農協 月へ行く(角川文庫)
★★★★☆

 僕の人生を変えた一冊である。

 友人に勧められて初めて読んだのは、中学二年生の時だったと記憶している。この本から僕は物事は斜めや裏側から批判的に見るものであることを教わった。
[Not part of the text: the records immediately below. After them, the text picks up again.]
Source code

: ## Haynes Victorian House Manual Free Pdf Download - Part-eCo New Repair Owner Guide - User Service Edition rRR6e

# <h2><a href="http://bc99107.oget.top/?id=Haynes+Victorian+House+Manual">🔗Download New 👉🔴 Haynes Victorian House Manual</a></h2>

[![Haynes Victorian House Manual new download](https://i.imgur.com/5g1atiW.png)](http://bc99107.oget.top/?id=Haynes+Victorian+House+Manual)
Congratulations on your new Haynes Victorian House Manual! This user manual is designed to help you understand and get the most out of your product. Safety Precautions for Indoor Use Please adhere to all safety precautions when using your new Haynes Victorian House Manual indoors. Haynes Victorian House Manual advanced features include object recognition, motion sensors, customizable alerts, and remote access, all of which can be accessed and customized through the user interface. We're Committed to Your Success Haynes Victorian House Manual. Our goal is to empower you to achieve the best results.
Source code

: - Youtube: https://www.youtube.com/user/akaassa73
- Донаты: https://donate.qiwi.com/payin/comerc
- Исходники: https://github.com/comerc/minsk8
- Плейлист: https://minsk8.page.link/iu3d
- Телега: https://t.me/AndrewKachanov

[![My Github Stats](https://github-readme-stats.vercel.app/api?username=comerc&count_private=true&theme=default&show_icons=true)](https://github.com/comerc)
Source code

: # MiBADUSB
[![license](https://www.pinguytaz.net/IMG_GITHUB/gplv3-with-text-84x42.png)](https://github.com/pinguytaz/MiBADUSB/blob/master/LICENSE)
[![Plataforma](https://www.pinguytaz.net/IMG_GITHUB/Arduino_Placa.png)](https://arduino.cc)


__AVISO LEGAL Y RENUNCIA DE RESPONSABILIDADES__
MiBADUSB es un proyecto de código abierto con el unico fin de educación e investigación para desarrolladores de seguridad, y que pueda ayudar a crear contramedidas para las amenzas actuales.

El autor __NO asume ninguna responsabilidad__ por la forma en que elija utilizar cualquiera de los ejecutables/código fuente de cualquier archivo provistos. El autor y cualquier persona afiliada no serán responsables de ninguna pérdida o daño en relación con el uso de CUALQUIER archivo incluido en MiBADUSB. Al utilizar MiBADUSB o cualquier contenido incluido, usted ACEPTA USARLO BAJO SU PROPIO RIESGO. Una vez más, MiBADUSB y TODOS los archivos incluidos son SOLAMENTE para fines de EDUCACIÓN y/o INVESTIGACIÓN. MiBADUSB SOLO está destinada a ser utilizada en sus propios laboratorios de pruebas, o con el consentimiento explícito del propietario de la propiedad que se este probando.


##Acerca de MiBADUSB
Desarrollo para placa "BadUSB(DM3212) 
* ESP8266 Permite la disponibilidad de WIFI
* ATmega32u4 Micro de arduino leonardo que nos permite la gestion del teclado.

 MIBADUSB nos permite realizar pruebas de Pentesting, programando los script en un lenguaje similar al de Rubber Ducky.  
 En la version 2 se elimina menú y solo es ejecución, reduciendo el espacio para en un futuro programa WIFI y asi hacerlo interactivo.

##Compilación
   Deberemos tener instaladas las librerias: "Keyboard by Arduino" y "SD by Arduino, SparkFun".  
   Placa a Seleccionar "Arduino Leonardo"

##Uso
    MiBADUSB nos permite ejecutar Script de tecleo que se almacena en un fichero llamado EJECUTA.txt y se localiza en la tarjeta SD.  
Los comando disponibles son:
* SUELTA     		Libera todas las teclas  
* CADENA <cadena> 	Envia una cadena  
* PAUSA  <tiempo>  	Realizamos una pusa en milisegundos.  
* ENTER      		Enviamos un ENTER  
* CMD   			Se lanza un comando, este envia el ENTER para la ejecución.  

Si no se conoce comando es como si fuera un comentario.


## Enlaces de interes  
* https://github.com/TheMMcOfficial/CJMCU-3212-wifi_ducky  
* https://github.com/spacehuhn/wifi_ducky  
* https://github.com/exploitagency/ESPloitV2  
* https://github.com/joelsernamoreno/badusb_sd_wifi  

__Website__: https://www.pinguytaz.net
 とにかく刺激的な本である。表題作の他、『日本以外全部沈没』『経理課長の放送』『信仰性遅感症』『自殺悲願』『ホルモン』『村井長庵』、所収作はいずれも社会あるいは人間を斜めからぶった切っている。殊に愉快なのはストに突入したラジオ局で急遽アナウンサー役を任された経理課長の滑稽な奮闘を描いた『経理課長の放送』で、僕はこれを電車の中で読むという愚を犯してしまい、爆笑を止められず向かいに座っていたおばちゃんに怪訝そうに見られたのを憶えている。
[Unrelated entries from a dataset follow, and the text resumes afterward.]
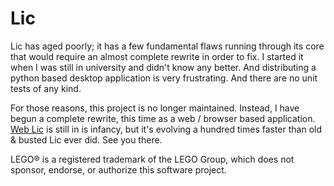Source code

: # Lic

Lic has aged poorly; it has a few fundamental flaws running through its core that would require an almost complete rewrite in order to fix.  I started it when I was still in university and didn't know any better.  And distributing a python based desktop application is very frustrating.  And there are no unit tests of any kind.

For those reasons, this project is no longer maintained.  Instead, I have begun a complete rewrite, this time as a web / browser based application.  [Web Lic](http://bugeyedmonkeys.com/alpha/web_lic/) is still in is infancy, but it's evolving a hundred times faster than old & busted Lic ever did.  See you there.

LEGO® is a registered trademark of the LEGO Group, which does not sponsor, endorse, or authorize this software project. 
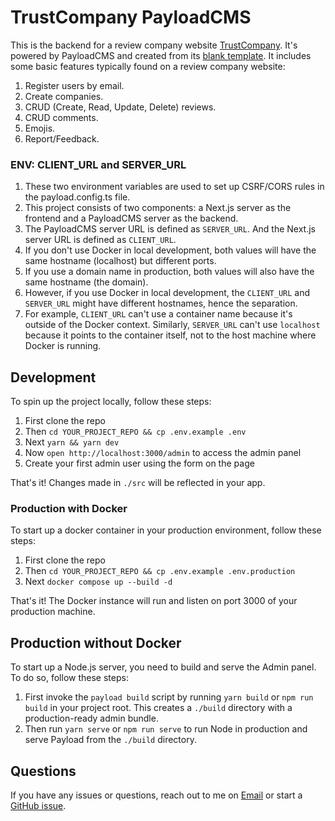 # TrustCompany PayloadCMS

This is the backend for a review company website [TrustCompany](https://trustcompany.gladiolus.info/). It's powered by PayloadCMS and created from its [blank template](https://github.com/payloadcms/payload/tree/main/templates/blank). It includes some basic features typically found on a review company website:

1. Register users by email.
1. Create companies.
1. CRUD (Create, Read, Update, Delete) reviews.
1. CRUD comments.
1. Emojis.
1. Report/Feedback.

### ENV: CLIENT_URL and SERVER_URL

1. These two environment variables are used to set up CSRF/CORS rules in the payload.config.ts file.
1. This project consists of two components: a Next.js server as the frontend and a PayloadCMS server as the backend.
1. The PayloadCMS server URL is defined as `SERVER_URL`. And the Next.js server URL is defined as `CLIENT_URL`.
1. If you don't use Docker in local development, both values will have the same hostname (localhost) but different ports.
1. If you use a domain name in production, both values will also have the same hostname (the domain).
1. However, if you use Docker in local development, the `CLIENT_URL` and `SERVER_URL` might have different hostnames, hence the separation.
1. For example, `CLIENT_URL` can't use a container name because it's outside of the Docker context. Similarly, `SERVER_URL` can't use `localhost` because it points to the container itself, not to the host machine where Docker is running.

## Development

To spin up the project locally, follow these steps:

1. First clone the repo
1. Then `cd YOUR_PROJECT_REPO && cp .env.example .env`
1. Next `yarn && yarn dev`
1. Now `open http://localhost:3000/admin` to access the admin panel
1. Create your first admin user using the form on the page

That's it! Changes made in `./src` will be reflected in your app.

### Production with Docker

To start up a docker container in your production environment, follow these steps:

1. First clone the repo
1. Then `cd YOUR_PROJECT_REPO && cp .env.example .env.production`
1. Next `docker compose up --build -d`

That's it! The Docker instance will run and listen on port 3000 of your production machine.

## Production without Docker

To start up a Node.js server, you need to build and serve the Admin panel. To do so, follow these steps:

1. First invoke the `payload build` script by running `yarn build` or `npm run build` in your project root. This creates a `./build` directory with a production-ready admin bundle.
1. Then run `yarn serve` or `npm run serve` to run Node in production and serve Payload from the `./build` directory.

## Questions

If you have any issues or questions, reach out to me on [Email](mailto:namlt3820@gmail.com) or start a [GitHub issue](https://github.com/namlt3820/trust-company-payloadcms/issue).
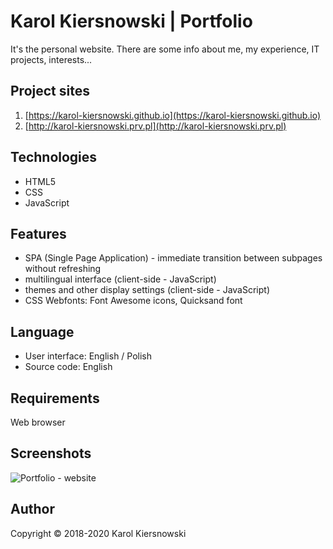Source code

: Karol Kiersnowski | Portfolio
=============================
It's the personal website. There are some info about me, my experience, IT projects, interests...

Project sites
-------------
1. [https://karol-kiersnowski.github.io](https://karol-kiersnowski.github.io)
1. [http://karol-kiersnowski.prv.pl](http://karol-kiersnowski.prv.pl)

Technologies
------------
* HTML5
* CSS
* JavaScript

Features
--------
* SPA (Single Page Application) - immediate transition between subpages without refreshing
* multilingual interface (client-side - JavaScript)
* themes and other display settings (client-side - JavaScript)
* CSS Webfonts: Font Awesome icons, Quicksand font

Language
--------
* User interface: English / Polish
* Source code: English

Requirements
------------
Web browser

Screenshots
-----------
![Portfolio - website](http://karol-kiersnowski.prv.pl/img/projects/portfolio.png)

Author
------
Copyright © 2018-2020 Karol Kiersnowski
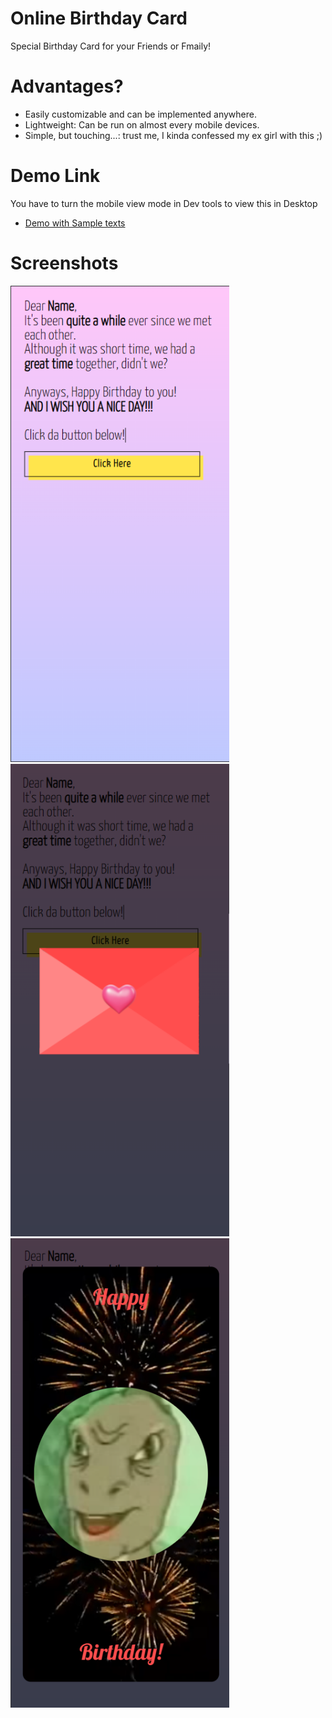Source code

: 
# Online Birthday Card 
Special Birthday Card for your Friends or Fmaily!

# Advantages?
- Easily customizable and can be implemented anywhere.
- Lightweight: Can be run on almost every mobile devices.
- Simple, but touching...: trust me, I kinda confessed my ex girl with this ;)

# Demo Link 
You have to turn the mobile view mode in Dev tools to view this in Desktop

- <a href="https://jkloud.uk/sample-bday" target="_blank">Demo with Sample texts</a> 

# Screenshots

<img src="https://raw.githubusercontent.com/jason8098/bday-card/refs/heads/main/screenshots/1.png" width="350px">

<img src="https://raw.githubusercontent.com/jason8098/bday-card/refs/heads/main/screenshots/2.png" width="350px">

<img src="https://raw.githubusercontent.com/jason8098/bday-card/refs/heads/main/screenshots/3.png" width="350px">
 本家本元とともに映画化されて一躍注目を浴びた『日本以外全部沈没』も痛快だし、『信仰性遅感症』『村井長庵』などは、一風変わったエロチシズムが興をそそる。

 抱腹絶倒間違いなしである。特にブラックユーモアを好む人は何をおいても読むべき本だ。もし筒井康隆に触れたことのない人は、本書を筒井康隆入門として、次に『心狸学・社怪学』辺りに進むと筒井の毒に中毒できるだろう。